For the string "Native", find every matching line in the records and copy it.

Entries provided: Begin

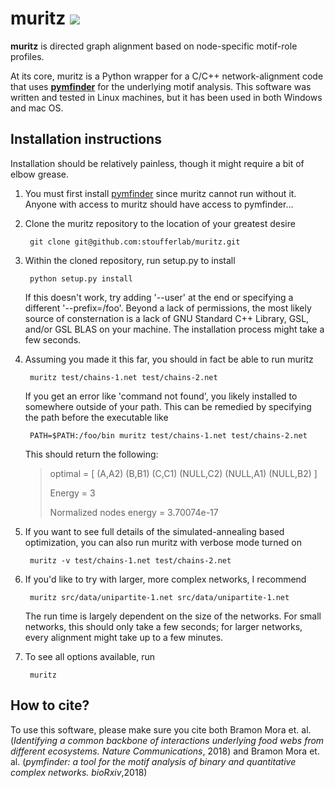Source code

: # muritz [![](https://badgen.net/badge/DOI/10.1038%2Fs41467-018-05056-0/red)]([https://doi.org/10.1101/364703](https://doi.org/10.1038/s41467-018-05056-0))

**muritz** is directed graph alignment based on node-specific motif-role profiles.

At its core, muritz is a Python wrapper for a C/C++ network-alignment code that uses **[pymfinder](http://github.com/stoufferlab/pymfinder)** for the underlying motif analysis. This software was written and tested in Linux machines, but it has been used in both Windows and mac OS.

## Installation instructions

Installation should be relatively painless, though it might require a bit of elbow grease.

1. You must first install [pymfinder](http://github.com/stoufferlab/pymfinder) since muritz cannot run without it. Anyone with access to muritz should have access to pymfinder...

2. Clone the muritz repository to the location of your greatest desire

		git clone git@github.com:stoufferlab/muritz.git

3. Within the cloned repository, run setup.py to install
	
		python setup.py install
   
   If this doesn't work, try adding '--user' at the end or specifying a different '--prefix=/foo'. Beyond a lack of permissions, the most likely source of consternation is a lack of GNU Standard C++ Library, GSL, and/or GSL BLAS on your machine. The installation process might take a few seconds.

4. Assuming you made it this far, you should in fact be able to run muritz

		muritz test/chains-1.net test/chains-2.net 
		
   If you get an error like 'command not found', you likely installed to somewhere outside of your path. This can be remedied by specifying the path before the executable like
   
   		PATH=$PATH:/foo/bin muritz test/chains-1.net test/chains-2.net


   This should return the following:
    > optimal =  [ (A,A2) (B,B1) (C,C1) (NULL,C2) (NULL,A1) (NULL,B2) ]
    > 
    > Energy = 3
    > 
    > Normalized nodes energy = 3.70074e-17

5. If you want to see full details of the simulated-annealing based optimization, you can also run muritz with verbose mode turned on

		muritz -v test/chains-1.net test/chains-2.net
		
6. If you'd like to try with larger, more complex networks, I recommend

		muritz src/data/unipartite-1.net src/data/unipartite-1.net
    
    The run time is largely dependent on the size of the networks. For small networks, this should only take a few seconds; for larger networks, every alignment might take up to a few minutes.

7. To see all options available, run

		muritz

## How to cite?
To use this software, please make sure you cite both Bramon Mora et. al. (*Identifying a common backbone of interactions underlying food webs from different ecosystems. Nature Communications*, 2018) and Bramon Mora et. al. (*pymfinder: a tool for the motif analysis of binary and quantitative complex networks. bioRxiv*,2018)
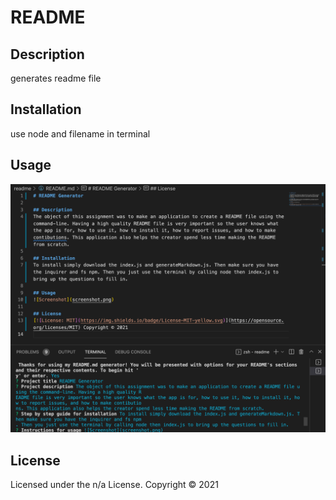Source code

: # README

## Description
generates readme file

## Installation
use node and filename in terminal

## Usage
![Screenshot](screenshot.png)

## License 
Licensed under the n/a License. Copyright © 2021
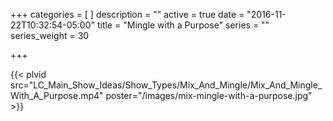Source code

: +++
categories = [
]
description = ""
active = true
date = "2016-11-22T10:32:54-05:00"
title = "Mingle with a Purpose"
series = ""
series_weight = 30

+++

{{< plvid src="LC_Main_Show_Ideas/Show_Types/Mix_And_Mingle/Mix_And_Mingle_With_A_Purpose.mp4" poster="/images/mix-mingle-with-a-purpose.jpg" >}}

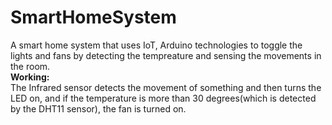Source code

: # SmartHomeSystem
A smart home system that uses IoT, Arduino technologies to toggle the lights and fans by detecting the tempreature and sensing the movements in the room.<br>
<b>Working:</b><br>
The Infrared sensor detects the movement of something and then turns the LED on, and if the temperature is more than 30 degrees(which is detected by the DHT11 sensor), the fan is turned on. 
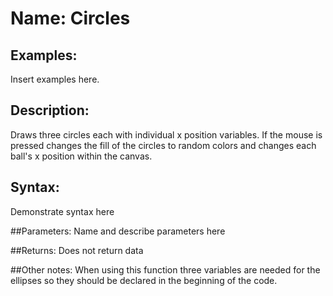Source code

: # Name: Circles

## Examples:
Insert examples here.

## Description:
Draws three circles each with individual x position variables.
If the mouse is pressed changes the fill of the circles to random colors and changes each ball's x position within the canvas.
## Syntax:
Demonstrate syntax here

##Parameters: 
Name and describe parameters here

##Returns:
Does not return data

##Other notes:
When using this function three variables are needed for the ellipses so they should be declared in the beginning of the code.
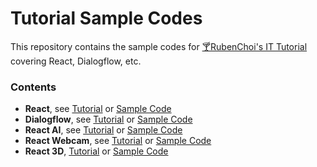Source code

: # Tutorial Sample Codes

This repository contains the sample codes for [🍸RubenChoi's IT Tutorial](https://rubenchoi.tistory.com) covering React, Dialogflow, etc.

### Contents

- **React**, see <a href="https://rubenchoi.tistory.com/category/IT" target="_blank">Tutorial</a> or [Sample Code](/react)
- **Dialogflow**, see <a href="https://rubenchoi.tistory.com/33" target="_blank">Tutorial</a> or [Sample Code](/dialogflow)
- **React AI**, see <a href="https://rubenchoi.tistory.com/category/IT/AI" target="_blank">Tutorial</a> or [Sample Code](/ai-react)
- **React Webcam**, see <a href="https://rubenchoi.tistory.com/entry/React-%EC%9B%B9%EC%BA%A0-4-Select-webcam?category=467530" target="_blank">Tutorial</a> or [Sample Code](/react-webcam)
- **React 3D**, <a href="https://rubenchoi.tistory.com/entry/react3d-1" target="_blank">Tutorial</a> or [Sample Code](/react-3d)
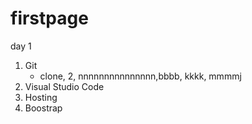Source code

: # firstpage

day 1
1. Git
   - clone, 2, nnnnnnnnnnnnnnn,bbbb, kkkk, mmmmj
2. Visual Studio Code
3. Hosting
4. Boostrap
  
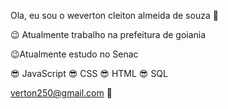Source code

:Ola, eu sou o weverton cleiton almeida de souza 👋

😉 Atualmente trabalho na prefeitura de goiania

😉Atualmente estudo no Senac

😎 JavaScript
😎 CSS
😎 HTML
😎 SQL

verton250@gmail.com 👀
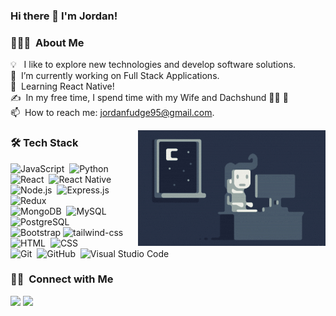 ### Hi there 👋 I'm Jordan!

### 👨🏻‍💻 &nbsp;About Me

💡  &nbsp; I like to explore new technologies and develop software solutions.\
🔭 &nbsp;I’m currently working on Full Stack Applications.\
🌱 &nbsp;Learning React Native!\
✍️ &nbsp;In my free time, I spend time with my Wife and Dachshund :superhero_woman: 🐶\
📫 &nbsp;How to reach me: jordanfudge95@gmail.com.

<img alt="Night Coding" src="https://raw.githubusercontent.com/Jfudge95/Jfudge95/main/assets/Night-Coding.gif" align="right"/>

### 🛠 Tech Stack

![JavaScript](https://img.shields.io/badge/-JavaScript-05122A?style=flat&logo=javascript)&nbsp;
![Python](https://img.shields.io/badge/-Python-05122A?style=flat&logo=python)&nbsp;
![React](https://img.shields.io/badge/-React-05122A?style=flat&logo=react)&nbsp;
![React Native](https://img.shields.io/badge/React_Native-20232A?style=flat&logo=react)\
![Node.js](https://img.shields.io/badge/-Node.js-05122A?style=flat&logo=node.js)&nbsp;
![Express.js](https://img.shields.io/badge/Express.js-404D59?style=flat&logo=express.js)&nbsp;
![Redux](https://img.shields.io/badge/Redux-593D88?style=flat&logo=Redux)\
![MongoDB](https://img.shields.io/badge/MongoDB-4EA94B?style=flat&logo=MongoDB)&nbsp;
![MySQL](https://img.shields.io/badge/MySQL-00000F?style=flat&logo=MySQL)&nbsp;
![PostgreSQL](  https://img.shields.io/badge/PostgreSQL-316192?style=flat&logo)\
![Bootstrap](https://img.shields.io/badge/-Bootstrap-05122A?style=flat&logo=bootstrap&logoColor=563D7C)
![tailwind-css](https://img.shields.io/badge/Tailwind_CSS-38B2AC?style=flat&logo=tailwind-css)&nbsp;
![HTML](https://img.shields.io/badge/-HTML-05122A?style=flat&logo=HTML5)&nbsp;
![CSS](https://img.shields.io/badge/-CSS-05122A?style=flat&logo=CSS3&logoColor=1572B6)\
![Git](https://img.shields.io/badge/-Git-05122A?style=flat&logo=git)&nbsp;
![GitHub](https://img.shields.io/badge/-GitHub-05122A?style=flat&logo=github)&nbsp;
![Visual Studio Code](https://img.shields.io/badge/-Visual%20Studio%20Code-05122A?style=flat&logo=visual-studio-code&logoColor=007ACC)&nbsp;




### 🤝🏻 &nbsp;Connect with Me

<a href="https://www.linkedin.com/in/jordanfudge/"><img src="https://img.shields.io/badge/-Jordan%20Fudge-0077B5?style=flat&logo=Linkedin&logoColor=white"/></a>
<a href="mailto:jordanfudge95@gmail.com"><img src="https://img.shields.io/badge/-jordanfudge95@gmail.com-D14836?style=flat&logo=Gmail&logoColor=white"/></a>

Entries provided: End

__Result for this task__:
🌱 &nbsp;Learning React Native!\
![React Native](https://img.shields.io/badge/React_Native-20232A?style=flat&logo=react)\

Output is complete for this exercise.